Spline

Instead of averaging values, like IDW does, the Spline interpolation method fits a flexible surface, as if it were stretching a rubber sheet across all the known point values.

The Spline method of interpolation estimates unknown values by bending a surface through known values.

This stretching effect is useful if you want estimated values that are below the minimum or above the maximum values found in the sample data. This makes the Spline interpolation method good for estimating lows and highs where they are not included in the sample data.

A surface created with Spline interpolation passes through each sample point and may exceed the value range of the sample point set.

However, when the sample points are close together and have extreme differences in value, Spline interpolation doesn't work as well. This is because Spline uses slope calculations (change over distance) to figure out the shape of the flexible rubber sheet.

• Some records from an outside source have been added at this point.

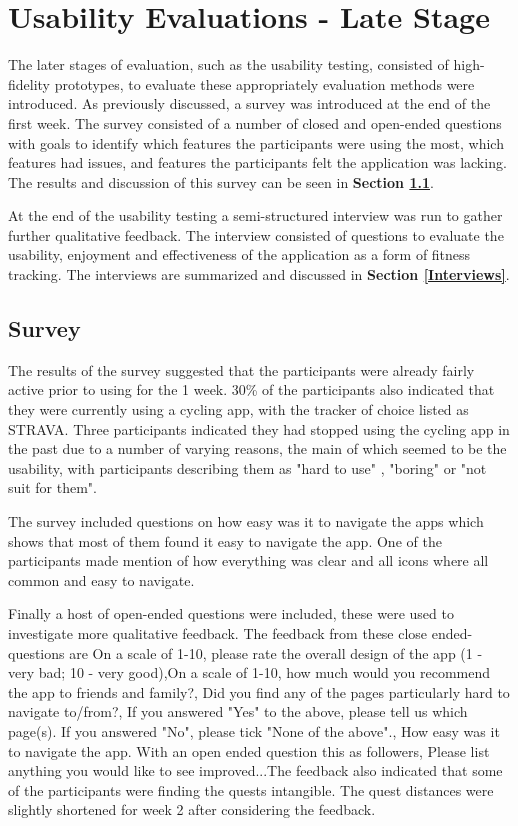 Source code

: \documentclass{l4proj}
\begin{document}
\section{Usability Evaluations - Late Stage}
The later stages of evaluation, such as the usability testing, consisted of high-fidelity prototypes, to evaluate these appropriately evaluation methods were introduced. As previously discussed, a survey was introduced at the end of the first week. The survey consisted of a number of closed and open-ended questions with goals to identify which features the participants were using the most,  which features had issues, and features the participants felt the application was lacking. The results and discussion of this survey can be seen in \textbf{Section \ref{resultssurvey}}.

At the end of the usability testing a semi-structured interview was run to gather further qualitative feedback. The interview consisted of questions to evaluate the usability, enjoyment and effectiveness of the application as a form of fitness tracking. The interviews are summarized and discussed in \textbf{Section \ref{Interviews}}.


\label{UsabilityEvaluationslaterstages}
\subsection{Survey}\label{resultssurvey}

The results of the survey suggested that the participants were already fairly active prior to using for the 1 week. 30\% of the participants also indicated that they were currently using a cycling app, with the tracker of choice listed as STRAVA. Three participants indicated they had stopped using the cycling app in the past due to a number of varying reasons, the main of which seemed to be the usability, with participants describing them as "hard to use" , "boring" or "not suit for them". 

The survey included questions on how easy was it to navigate the apps which shows that most of them found it easy to navigate the app. One of the participants made mention of how everything was clear and all icons where all common and easy to navigate.


Finally a host of open-ended questions were included, these were used to investigate more qualitative feedback. The feedback from these close ended-questions are On a scale of 1-10, please rate the overall design of the app (1 - very bad; 10 - very good),On a scale of 1-10, how much would you recommend the app to friends and family?, Did you find any of the pages particularly hard to navigate to/from?, If you answered "Yes" to the above, please tell us which page(s). If you answered "No", please tick "None of the above"., How easy was it to navigate the app. With an open ended question this as followers, Please list anything you would like to see improved...The feedback also indicated that some of the participants were finding the quests intangible. The quest distances were slightly shortened for week 2 after considering the feedback.
\end{document}

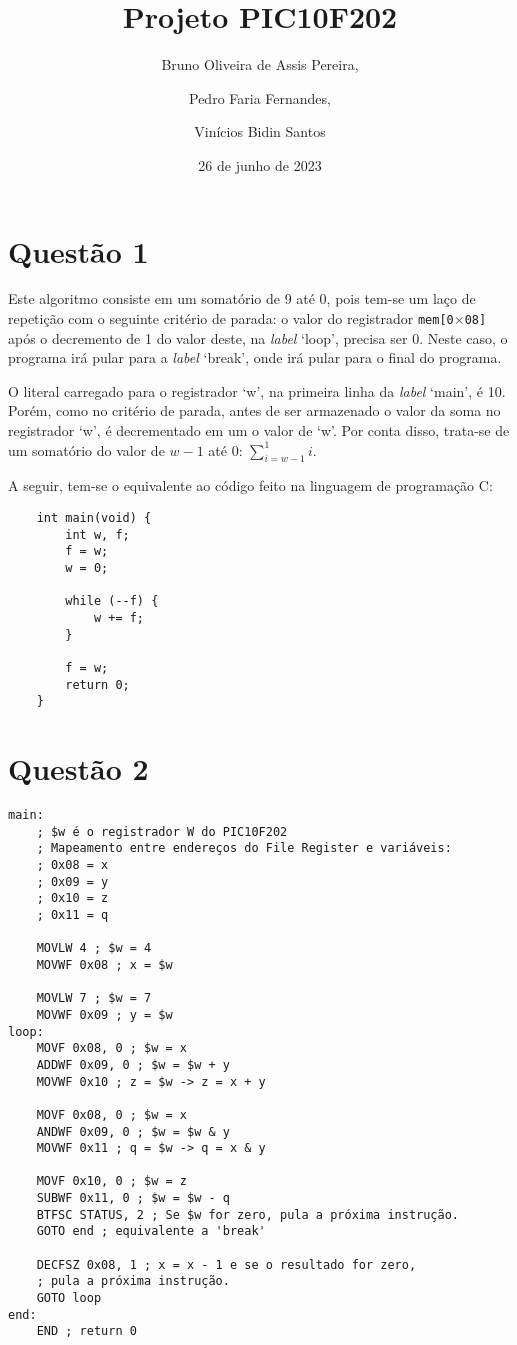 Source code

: \documentclass[12pt]{report}
\title{Projeto PIC10F202}
\author{Bruno Oliveira de Assis Pereira,\and Pedro Faria Fernandes,\and Vinícios Bidin Santos}
\date{26 de junho de 2023}
\begin{document}
	\maketitle
	\section*{Questão 1}
		Este algoritmo consiste em um somatório de 9 até 0, pois tem-se um laço de repetição com o seguinte critério de parada: o valor do registrador \texttt{mem[0$\times$08]}
		após o decremento de 1 do valor deste, na \textit{label} `loop', precisa ser 0. Neste caso, o programa irá pular para a \textit{label} `break', onde irá pular para o final do programa.

		O literal carregado para o registrador `w', na primeira linha da \textit{label} `main', é 10. Porém, como no critério de parada, antes de ser armazenado o valor da soma no registrador `w', é decrementado em um o valor de `w'. Por conta disso, trata-se de um somatório do valor de $w - 1$ até 0: $\sum\limits_{i=w-1}^{1}i$.

		A seguir, tem-se o equivalente ao código feito na linguagem de programação C:\@
	\begin{verbatim}
	int main(void) {
		int w, f;
		f = w;
		w = 0;

		while (--f) {
			w += f;
		}

		f = w;
		return 0;
	}
	\end{verbatim}
	\clearpage
	\section*{Questão 2}
		\begin{verbatim}
main:
    ; $w é o registrador W do PIC10F202
    ; Mapeamento entre endereços do File Register e variáveis: 
    ; 0x08 = x
    ; 0x09 = y
    ; 0x10 = z
    ; 0x11 = q

    MOVLW 4 ; $w = 4
    MOVWF 0x08 ; x = $w

    MOVLW 7 ; $w = 7
    MOVWF 0x09 ; y = $w
loop:
    MOVF 0x08, 0 ; $w = x
    ADDWF 0x09, 0 ; $w = $w + y
    MOVWF 0x10 ; z = $w -> z = x + y
		
    MOVF 0x08, 0 ; $w = x
    ANDWF 0x09, 0 ; $w = $w & y
    MOVWF 0x11 ; q = $w -> q = x & y
		
    MOVF 0x10, 0 ; $w = z
    SUBWF 0x11, 0 ; $w = $w - q
    BTFSC STATUS, 2 ; Se $w for zero, pula a próxima instrução. 
    GOTO end ; equivalente a 'break'
		
    DECFSZ 0x08, 1 ; x = x - 1 e se o resultado for zero,
    ; pula a próxima instrução.
    GOTO loop
end:
    END ; return 0
		\end{verbatim}
\end{document}
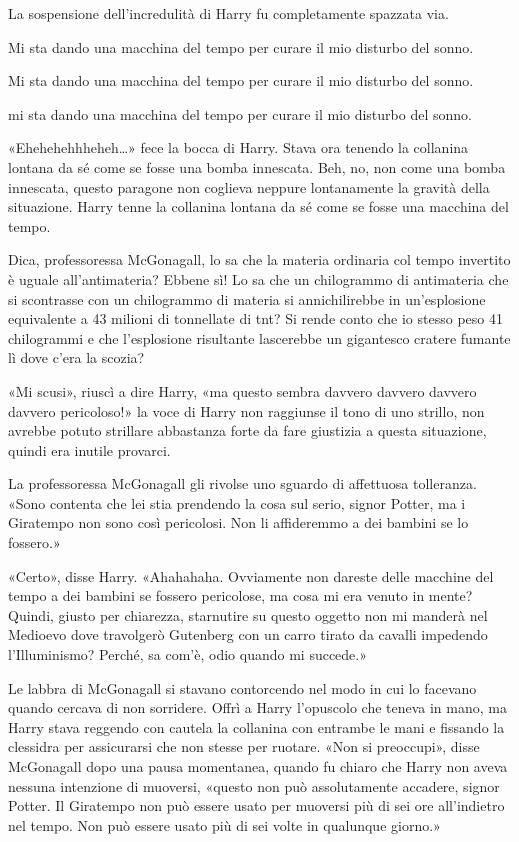 La sospensione dell’incredulità di Harry fu completamente spazzata via.

Mi sta dando una macchina del tempo per curare il mio disturbo del sonno.

Mi sta dando una macchina del tempo per curare il mio disturbo del sonno.

mi sta dando una macchina del tempo per curare il mio disturbo del sonno.

«Ehehehehhheheh…» fece la bocca di Harry. Stava ora tenendo la collanina lontana da sé come se fosse una bomba innescata. Beh, no, non come una bomba innescata, questo paragone non coglieva neppure lontanamente la gravità della situazione. Harry tenne la collanina lontana da sé come se fosse una macchina del tempo.

Dica, professoressa McGonagall, lo sa che la materia ordinaria col tempo invertito è uguale all’antimateria? Ebbene sì! Lo sa che un chilogrammo di antimateria che si scontrasse con un chilogrammo di materia si annichilirebbe in un’esplosione equivalente a 43 milioni di tonnellate di tnt? Si rende conto che io stesso peso 41 chilogrammi e che l’esplosione risultante lascerebbe un gigantesco cratere fumante lì dove c’era la scozia?

«Mi scusi», riuscì a dire Harry, «ma questo sembra davvero davvero davvero davvero pericoloso!» la voce di Harry non raggiunse il tono di uno strillo, non avrebbe potuto strillare abbastanza forte da fare giustizia a questa situazione, quindi era inutile provarci.

La professoressa McGonagall gli rivolse uno sguardo di affettuosa tolleranza. «Sono contenta che lei stia prendendo la cosa sul serio, signor Potter, ma i Giratempo non sono così pericolosi. Non li affideremmo a dei bambini se lo fossero.»

«Certo», disse Harry. «Ahahahaha. Ovviamente non dareste delle macchine del tempo a dei bambini se fossero pericolose, ma cosa mi era venuto in mente? Quindi, giusto per chiarezza, starnutire su questo oggetto non mi manderà nel Medioevo dove travolgerò Gutenberg con un carro tirato da cavalli impedendo l’Illuminismo? Perché, sa com’è, odio quando mi succede.»

Le labbra di McGonagall si stavano contorcendo nel modo in cui lo facevano quando cercava di non sorridere. Offrì a Harry l’opuscolo che teneva in mano, ma Harry stava reggendo con cautela la collanina con entrambe le mani e fissando la clessidra per assicurarsi che non stesse per ruotare. «Non si preoccupi», disse McGonagall dopo una pausa momentanea, quando fu chiaro che Harry non aveva nessuna intenzione di muoversi, «questo non può assolutamente accadere, signor Potter. Il Giratempo non può essere usato per muoversi più di sei ore all’indietro nel tempo. Non può essere usato più di sei volte in qualunque giorno.»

Phenomena that cause surface values to change suddenly, such as a cliff face or a fault line, are not represented well by a smooth-curving surface. In such cases, you might prefer to use IDW interpolation, where barriers can be used to deal with these types of abrupt changes in local values.

There are two types of Spline: Regularized and Tension. A Tension Spline is flatter than a Regularized Spline of the same sample points, forcing the estimates to stay closer to the sample data. You might say that the Tension Spline method produces a surface more rigid in character, while the Regularized Spline method creates one that's more elastic.